Re: large regression for parallel COPY

From: Fabien COELHO <coelho(at)cri(dot)ensmp(dot)fr>
To: Robert Haas <robertmhaas(at)gmail(dot)com>
Cc: Andres Freund <andres(at)anarazel(dot)de>, "pgsql-hackers(at)postgresql(dot)org" <pgsql-hackers(at)postgresql(dot)org>
Subject: Re: large regression for parallel COPY
Date: 2016-04-06 06:48:36
Message-ID: alpine.DEB.2.10.1604060841310.25561@sto
Views: Raw Message | Whole Thread | Download mbox | Resend email
Thread:
Lists: pgsql-hackers


Hello Robert,

> I tried the same test mentioned in the original post on cthulhu (EDB
> machine, CentOS 7.2, 8 sockets, 8 cores per socket, 2 threads per core,
> Xeon E7-8830 @ 2.13 GHz). I attempted to test both the effects of
> multi_extend_v21 and the *_flush_after settings.

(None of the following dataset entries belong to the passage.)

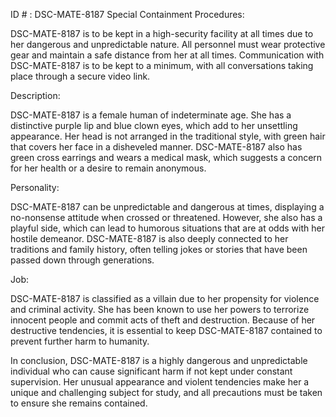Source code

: ID # : DSC-MATE-8187
Special Containment Procedures:

DSC-MATE-8187 is to be kept in a high-security facility at all times due to her dangerous and unpredictable nature. All personnel must wear protective gear and maintain a safe distance from her at all times. Communication with DSC-MATE-8187 is to be kept to a minimum, with all conversations taking place through a secure video link.

Description:

DSC-MATE-8187 is a female human of indeterminate age. She has a distinctive purple lip and blue clown eyes, which add to her unsettling appearance. Her head is not arranged in the traditional style, with green hair that covers her face in a disheveled manner. DSC-MATE-8187 also has green cross earrings and wears a medical mask, which suggests a concern for her health or a desire to remain anonymous.

Personality:

DSC-MATE-8187 can be unpredictable and dangerous at times, displaying a no-nonsense attitude when crossed or threatened. However, she also has a playful side, which can lead to humorous situations that are at odds with her hostile demeanor. DSC-MATE-8187 is also deeply connected to her traditions and family history, often telling jokes or stories that have been passed down through generations.

Job:

DSC-MATE-8187 is classified as a villain due to her propensity for violence and criminal activity. She has been known to use her powers to terrorize innocent people and commit acts of theft and destruction. Because of her destructive tendencies, it is essential to keep DSC-MATE-8187 contained to prevent further harm to humanity.

In conclusion, DSC-MATE-8187 is a highly dangerous and unpredictable individual who can cause significant harm if not kept under constant supervision. Her unusual appearance and violent tendencies make her a unique and challenging subject for study, and all precautions must be taken to ensure she remains contained.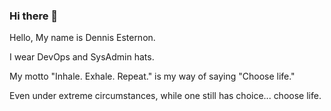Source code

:### Hi there 👋

Hello, My name is Dennis Esternon.

I wear DevOps and SysAdmin hats.

My motto "Inhale. Exhale. Repeat." is my way of saying "Choose life."

Even under extreme circumstances, while one still has choice... choose life.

I'm not sure of {backend,writer}_flush_after intrinsic effectiveness,
especially on HDDs, because although for the checkpointer
(checkpoint_flush_after) there is a great deal of effort to generate large
sequential writes, there is no such provisions for other write activities.
I'm not sure how the write activity of the "parallel" copy is organized,
but that sounds like it will generate less sequential writes than before,
and the negative performance impact could be accentuated by flushing.

This might suggest that the benefit of these two settings are more
irregular/hard to predict, so their default value should be 0 (aka off)?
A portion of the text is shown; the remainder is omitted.